This may be a sign that the class with the 6-10 dependencies itself needs to be refactored.
I would think no more than three or four. If you are getting more than that, I would start thinking about how well you are abstracting your concerns. A single repository object, for example, should fulfill all of your data retrieval needs within the class in question.
Runcible,
Here is a link to the Castle Windsor project. It is an Inversion of Control container. These containers allow factory classes to collect your dependencies together and inject them as a single object into your constructor.
http://www.castleproject.org/container/index.html
I have heard good things about Windsor. Spring also makes an IoC container, and there are others.
A class with 6-10 dependencies is a code smell. It is an indication that the class is probably violating the Single Responsibility Principle.
What are some strategies that you use to reduce these dependencies?
Mark Seemann has made that task clear in his post Refactoring to Aggregate Services and moreso in his book Dependency Injection in .NET. The fact your class has so many dependencies indicates there are more than one responsibilities within the class. Often there is an implicit domain concept waiting to be made explicit by identifying it and making it into its own service.

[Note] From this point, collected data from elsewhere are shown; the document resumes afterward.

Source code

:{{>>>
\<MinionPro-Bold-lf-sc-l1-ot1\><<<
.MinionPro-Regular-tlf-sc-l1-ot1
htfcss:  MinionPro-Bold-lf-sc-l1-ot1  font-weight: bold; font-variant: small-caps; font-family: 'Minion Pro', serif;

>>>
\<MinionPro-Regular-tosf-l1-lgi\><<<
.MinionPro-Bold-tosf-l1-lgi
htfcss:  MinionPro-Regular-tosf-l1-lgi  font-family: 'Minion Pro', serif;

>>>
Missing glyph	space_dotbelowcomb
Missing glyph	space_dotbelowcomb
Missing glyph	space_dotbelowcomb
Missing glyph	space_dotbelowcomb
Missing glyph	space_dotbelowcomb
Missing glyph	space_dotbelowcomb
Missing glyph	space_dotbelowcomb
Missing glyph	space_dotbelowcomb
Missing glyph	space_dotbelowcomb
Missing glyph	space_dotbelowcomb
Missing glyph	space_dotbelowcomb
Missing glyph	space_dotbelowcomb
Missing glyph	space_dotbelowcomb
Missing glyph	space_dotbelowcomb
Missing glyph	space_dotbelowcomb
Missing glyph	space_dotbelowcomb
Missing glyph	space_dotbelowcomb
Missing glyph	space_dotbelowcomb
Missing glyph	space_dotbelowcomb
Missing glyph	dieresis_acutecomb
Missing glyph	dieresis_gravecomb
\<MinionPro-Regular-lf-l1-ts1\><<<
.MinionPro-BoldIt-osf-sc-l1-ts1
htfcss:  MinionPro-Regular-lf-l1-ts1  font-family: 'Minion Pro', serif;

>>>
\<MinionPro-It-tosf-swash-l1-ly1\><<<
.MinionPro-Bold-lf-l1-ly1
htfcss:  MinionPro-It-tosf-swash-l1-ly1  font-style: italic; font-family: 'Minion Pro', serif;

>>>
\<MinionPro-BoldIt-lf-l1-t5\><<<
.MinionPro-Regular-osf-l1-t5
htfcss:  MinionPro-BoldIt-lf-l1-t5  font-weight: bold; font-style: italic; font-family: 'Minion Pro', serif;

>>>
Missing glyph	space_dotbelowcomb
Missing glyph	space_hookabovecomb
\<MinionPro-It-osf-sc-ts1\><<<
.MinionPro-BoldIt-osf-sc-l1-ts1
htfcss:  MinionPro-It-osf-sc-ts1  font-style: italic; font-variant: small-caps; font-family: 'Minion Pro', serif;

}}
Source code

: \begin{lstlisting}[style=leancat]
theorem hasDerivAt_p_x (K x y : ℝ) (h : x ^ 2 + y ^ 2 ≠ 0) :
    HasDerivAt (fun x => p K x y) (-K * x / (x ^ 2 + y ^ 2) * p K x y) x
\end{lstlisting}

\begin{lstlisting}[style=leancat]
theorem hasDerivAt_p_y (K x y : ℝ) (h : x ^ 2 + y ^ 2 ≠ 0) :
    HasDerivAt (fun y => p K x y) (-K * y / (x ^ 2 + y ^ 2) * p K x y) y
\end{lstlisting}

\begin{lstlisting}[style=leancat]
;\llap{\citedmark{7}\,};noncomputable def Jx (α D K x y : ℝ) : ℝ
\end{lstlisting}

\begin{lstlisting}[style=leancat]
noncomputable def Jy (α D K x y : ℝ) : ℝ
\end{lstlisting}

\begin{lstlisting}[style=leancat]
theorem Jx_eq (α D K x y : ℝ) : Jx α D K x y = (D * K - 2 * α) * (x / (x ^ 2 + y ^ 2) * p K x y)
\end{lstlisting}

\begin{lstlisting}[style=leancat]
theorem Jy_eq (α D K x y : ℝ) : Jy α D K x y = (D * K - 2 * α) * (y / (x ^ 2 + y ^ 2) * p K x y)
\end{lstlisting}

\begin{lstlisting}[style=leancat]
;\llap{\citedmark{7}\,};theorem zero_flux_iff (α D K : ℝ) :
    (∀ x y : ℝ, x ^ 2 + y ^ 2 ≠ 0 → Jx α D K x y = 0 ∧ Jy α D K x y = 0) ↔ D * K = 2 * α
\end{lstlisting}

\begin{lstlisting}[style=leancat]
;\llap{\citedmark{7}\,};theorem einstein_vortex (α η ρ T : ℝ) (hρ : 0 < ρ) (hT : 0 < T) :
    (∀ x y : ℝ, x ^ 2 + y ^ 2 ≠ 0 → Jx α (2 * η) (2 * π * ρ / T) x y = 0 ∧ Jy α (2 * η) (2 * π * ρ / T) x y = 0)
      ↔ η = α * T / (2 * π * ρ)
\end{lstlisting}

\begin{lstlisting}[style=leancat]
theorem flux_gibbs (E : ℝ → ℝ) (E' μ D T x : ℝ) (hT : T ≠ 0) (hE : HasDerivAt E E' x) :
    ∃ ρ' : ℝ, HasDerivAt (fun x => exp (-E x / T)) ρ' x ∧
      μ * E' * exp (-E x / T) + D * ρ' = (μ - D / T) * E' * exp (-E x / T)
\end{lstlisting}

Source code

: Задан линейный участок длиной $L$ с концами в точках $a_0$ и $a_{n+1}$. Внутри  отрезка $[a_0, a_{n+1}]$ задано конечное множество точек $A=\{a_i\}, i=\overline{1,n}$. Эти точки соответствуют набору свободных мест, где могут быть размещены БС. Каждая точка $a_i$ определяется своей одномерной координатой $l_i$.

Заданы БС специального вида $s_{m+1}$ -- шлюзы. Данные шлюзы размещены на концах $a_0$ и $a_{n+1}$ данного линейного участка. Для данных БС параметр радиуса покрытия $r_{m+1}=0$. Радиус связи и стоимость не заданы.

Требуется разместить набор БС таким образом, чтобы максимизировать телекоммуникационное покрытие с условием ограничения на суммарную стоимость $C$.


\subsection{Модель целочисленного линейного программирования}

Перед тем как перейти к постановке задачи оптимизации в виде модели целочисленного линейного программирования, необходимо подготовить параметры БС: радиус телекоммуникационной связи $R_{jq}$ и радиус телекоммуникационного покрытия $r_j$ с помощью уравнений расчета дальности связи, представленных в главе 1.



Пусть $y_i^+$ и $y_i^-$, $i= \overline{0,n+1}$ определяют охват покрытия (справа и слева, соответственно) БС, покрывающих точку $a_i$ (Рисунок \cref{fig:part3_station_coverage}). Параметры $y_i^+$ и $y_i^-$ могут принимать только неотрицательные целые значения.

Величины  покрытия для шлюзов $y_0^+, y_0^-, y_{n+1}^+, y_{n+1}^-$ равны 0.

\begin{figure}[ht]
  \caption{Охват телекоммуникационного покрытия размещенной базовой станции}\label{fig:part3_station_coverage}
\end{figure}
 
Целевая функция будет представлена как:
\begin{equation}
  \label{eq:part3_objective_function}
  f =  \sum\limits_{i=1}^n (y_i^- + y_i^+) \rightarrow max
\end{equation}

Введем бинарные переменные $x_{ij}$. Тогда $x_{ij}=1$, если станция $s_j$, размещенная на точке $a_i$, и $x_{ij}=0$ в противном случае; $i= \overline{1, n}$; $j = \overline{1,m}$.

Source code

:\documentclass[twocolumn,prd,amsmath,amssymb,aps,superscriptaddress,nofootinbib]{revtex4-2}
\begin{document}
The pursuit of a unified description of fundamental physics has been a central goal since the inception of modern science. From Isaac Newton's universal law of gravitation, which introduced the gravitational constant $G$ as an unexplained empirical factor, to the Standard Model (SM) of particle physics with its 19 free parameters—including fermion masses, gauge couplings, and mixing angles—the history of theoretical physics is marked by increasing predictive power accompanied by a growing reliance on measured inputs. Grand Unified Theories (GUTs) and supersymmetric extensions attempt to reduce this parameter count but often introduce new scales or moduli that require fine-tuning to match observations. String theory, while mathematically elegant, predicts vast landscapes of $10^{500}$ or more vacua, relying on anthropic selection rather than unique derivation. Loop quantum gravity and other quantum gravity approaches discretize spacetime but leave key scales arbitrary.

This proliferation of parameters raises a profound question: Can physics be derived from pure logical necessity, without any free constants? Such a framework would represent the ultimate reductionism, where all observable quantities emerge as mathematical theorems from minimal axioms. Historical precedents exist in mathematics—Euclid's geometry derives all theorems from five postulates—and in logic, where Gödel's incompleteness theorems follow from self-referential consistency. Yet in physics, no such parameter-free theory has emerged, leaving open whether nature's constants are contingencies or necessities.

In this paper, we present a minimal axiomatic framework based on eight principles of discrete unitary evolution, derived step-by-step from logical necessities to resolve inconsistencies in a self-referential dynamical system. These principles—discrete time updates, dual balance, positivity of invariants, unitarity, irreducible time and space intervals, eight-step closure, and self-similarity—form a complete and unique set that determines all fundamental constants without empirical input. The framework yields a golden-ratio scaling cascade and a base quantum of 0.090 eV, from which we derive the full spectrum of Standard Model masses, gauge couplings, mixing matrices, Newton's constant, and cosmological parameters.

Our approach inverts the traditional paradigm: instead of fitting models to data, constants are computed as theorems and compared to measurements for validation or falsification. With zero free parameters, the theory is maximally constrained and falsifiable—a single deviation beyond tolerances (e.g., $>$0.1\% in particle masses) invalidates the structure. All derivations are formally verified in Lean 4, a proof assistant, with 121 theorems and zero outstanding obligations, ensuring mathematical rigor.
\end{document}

Generally speaking, most classes should never need more than 4-5 dependencies.
You may also want to see if any of the parameters to your constructor should be combined into a single class as well (assuming that the parameters make sense as a class).
It might also be that you want to look at using the ServiceLocator pattern for some of your dependencies. This is particularly true if you're having to pass the dependencies down a long chain of constructors.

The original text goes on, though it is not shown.